── Dataset entries ──

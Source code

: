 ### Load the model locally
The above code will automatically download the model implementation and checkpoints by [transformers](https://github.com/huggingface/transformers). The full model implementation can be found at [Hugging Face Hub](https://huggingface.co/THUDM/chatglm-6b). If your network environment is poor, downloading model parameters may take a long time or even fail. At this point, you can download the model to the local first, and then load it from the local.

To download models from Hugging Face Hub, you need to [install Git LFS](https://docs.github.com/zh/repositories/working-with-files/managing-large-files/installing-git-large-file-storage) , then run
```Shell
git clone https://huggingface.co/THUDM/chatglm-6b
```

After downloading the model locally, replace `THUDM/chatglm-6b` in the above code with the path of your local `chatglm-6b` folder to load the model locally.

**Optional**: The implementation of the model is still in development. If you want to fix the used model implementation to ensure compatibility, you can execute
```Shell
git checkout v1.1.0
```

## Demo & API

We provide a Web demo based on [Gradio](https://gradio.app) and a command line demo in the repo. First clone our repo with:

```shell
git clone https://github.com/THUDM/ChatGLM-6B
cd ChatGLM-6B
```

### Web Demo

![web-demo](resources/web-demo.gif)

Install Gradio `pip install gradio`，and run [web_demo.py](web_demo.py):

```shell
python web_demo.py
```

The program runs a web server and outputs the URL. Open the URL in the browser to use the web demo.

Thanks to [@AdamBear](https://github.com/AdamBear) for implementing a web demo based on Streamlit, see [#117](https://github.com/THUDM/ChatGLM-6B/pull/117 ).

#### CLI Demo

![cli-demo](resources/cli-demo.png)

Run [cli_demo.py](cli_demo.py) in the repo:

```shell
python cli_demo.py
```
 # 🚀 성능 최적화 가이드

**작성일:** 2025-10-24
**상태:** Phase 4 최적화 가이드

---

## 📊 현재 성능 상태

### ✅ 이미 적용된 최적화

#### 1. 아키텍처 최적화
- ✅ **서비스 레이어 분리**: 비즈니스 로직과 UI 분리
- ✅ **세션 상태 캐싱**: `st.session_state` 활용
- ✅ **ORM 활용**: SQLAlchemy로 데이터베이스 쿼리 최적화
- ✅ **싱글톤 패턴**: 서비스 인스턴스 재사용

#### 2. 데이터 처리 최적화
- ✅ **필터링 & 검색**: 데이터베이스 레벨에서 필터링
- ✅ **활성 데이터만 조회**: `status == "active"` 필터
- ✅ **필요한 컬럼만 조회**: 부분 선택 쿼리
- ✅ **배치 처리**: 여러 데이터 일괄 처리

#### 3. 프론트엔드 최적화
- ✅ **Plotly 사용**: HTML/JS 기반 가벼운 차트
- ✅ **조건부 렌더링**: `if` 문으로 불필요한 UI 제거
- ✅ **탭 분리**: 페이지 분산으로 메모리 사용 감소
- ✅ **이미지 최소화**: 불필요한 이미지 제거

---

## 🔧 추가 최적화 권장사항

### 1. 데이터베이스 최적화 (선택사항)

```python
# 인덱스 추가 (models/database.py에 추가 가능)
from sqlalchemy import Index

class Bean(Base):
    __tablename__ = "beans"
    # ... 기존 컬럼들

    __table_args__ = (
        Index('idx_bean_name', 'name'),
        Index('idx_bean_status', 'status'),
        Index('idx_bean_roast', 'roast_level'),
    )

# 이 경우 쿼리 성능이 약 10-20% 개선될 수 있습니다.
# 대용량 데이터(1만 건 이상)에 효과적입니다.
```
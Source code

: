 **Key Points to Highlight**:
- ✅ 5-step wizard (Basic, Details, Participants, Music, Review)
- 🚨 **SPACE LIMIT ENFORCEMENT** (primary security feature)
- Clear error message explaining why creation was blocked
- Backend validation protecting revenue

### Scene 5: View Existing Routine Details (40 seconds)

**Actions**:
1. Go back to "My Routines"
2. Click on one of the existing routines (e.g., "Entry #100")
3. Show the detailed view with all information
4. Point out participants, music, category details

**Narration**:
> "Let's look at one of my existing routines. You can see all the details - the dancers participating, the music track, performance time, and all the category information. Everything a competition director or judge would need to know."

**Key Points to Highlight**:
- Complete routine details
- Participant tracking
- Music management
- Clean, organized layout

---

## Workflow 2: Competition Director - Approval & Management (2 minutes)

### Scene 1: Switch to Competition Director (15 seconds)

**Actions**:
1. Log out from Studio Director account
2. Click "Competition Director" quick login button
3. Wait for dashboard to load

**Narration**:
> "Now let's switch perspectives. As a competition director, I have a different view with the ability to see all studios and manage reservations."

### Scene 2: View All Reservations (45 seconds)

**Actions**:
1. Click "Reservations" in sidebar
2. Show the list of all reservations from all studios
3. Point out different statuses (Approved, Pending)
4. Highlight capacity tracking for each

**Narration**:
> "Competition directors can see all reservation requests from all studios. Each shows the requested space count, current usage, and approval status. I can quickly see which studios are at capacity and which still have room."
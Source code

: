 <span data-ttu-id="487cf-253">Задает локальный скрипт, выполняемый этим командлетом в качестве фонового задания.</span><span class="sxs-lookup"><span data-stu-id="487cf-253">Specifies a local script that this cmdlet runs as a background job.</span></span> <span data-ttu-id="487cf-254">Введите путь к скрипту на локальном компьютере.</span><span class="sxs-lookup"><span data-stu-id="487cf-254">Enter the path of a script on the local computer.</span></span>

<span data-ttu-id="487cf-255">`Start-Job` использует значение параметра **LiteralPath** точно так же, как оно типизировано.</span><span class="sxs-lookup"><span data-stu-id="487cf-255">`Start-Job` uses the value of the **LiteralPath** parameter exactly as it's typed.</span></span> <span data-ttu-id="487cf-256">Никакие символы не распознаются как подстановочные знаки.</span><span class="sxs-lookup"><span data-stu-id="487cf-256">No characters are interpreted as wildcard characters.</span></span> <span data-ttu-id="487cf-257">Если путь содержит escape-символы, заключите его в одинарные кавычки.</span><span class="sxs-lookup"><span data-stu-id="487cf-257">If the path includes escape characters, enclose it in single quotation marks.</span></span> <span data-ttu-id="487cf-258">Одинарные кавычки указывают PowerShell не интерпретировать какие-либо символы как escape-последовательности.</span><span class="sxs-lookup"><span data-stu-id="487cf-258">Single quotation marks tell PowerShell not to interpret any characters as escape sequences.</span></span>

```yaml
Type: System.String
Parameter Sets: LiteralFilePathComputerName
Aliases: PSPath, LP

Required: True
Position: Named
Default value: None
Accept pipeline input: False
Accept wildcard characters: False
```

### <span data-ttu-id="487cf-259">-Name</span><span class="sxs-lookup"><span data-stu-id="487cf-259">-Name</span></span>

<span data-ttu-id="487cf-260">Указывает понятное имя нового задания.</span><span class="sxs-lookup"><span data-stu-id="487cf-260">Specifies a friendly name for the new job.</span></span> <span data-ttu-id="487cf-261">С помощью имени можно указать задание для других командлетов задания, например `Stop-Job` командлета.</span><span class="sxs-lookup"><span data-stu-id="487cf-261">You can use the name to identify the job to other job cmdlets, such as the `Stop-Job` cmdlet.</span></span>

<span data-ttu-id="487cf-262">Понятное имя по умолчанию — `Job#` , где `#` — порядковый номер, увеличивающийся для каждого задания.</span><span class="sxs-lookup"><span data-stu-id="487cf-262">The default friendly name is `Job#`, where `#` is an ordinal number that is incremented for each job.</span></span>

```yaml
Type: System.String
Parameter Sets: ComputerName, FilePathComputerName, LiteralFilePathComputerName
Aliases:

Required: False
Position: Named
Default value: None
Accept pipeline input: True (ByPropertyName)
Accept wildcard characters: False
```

───

Required action:
Search the entries for lines with the string "that", then report their number alone.

Exercise output:
2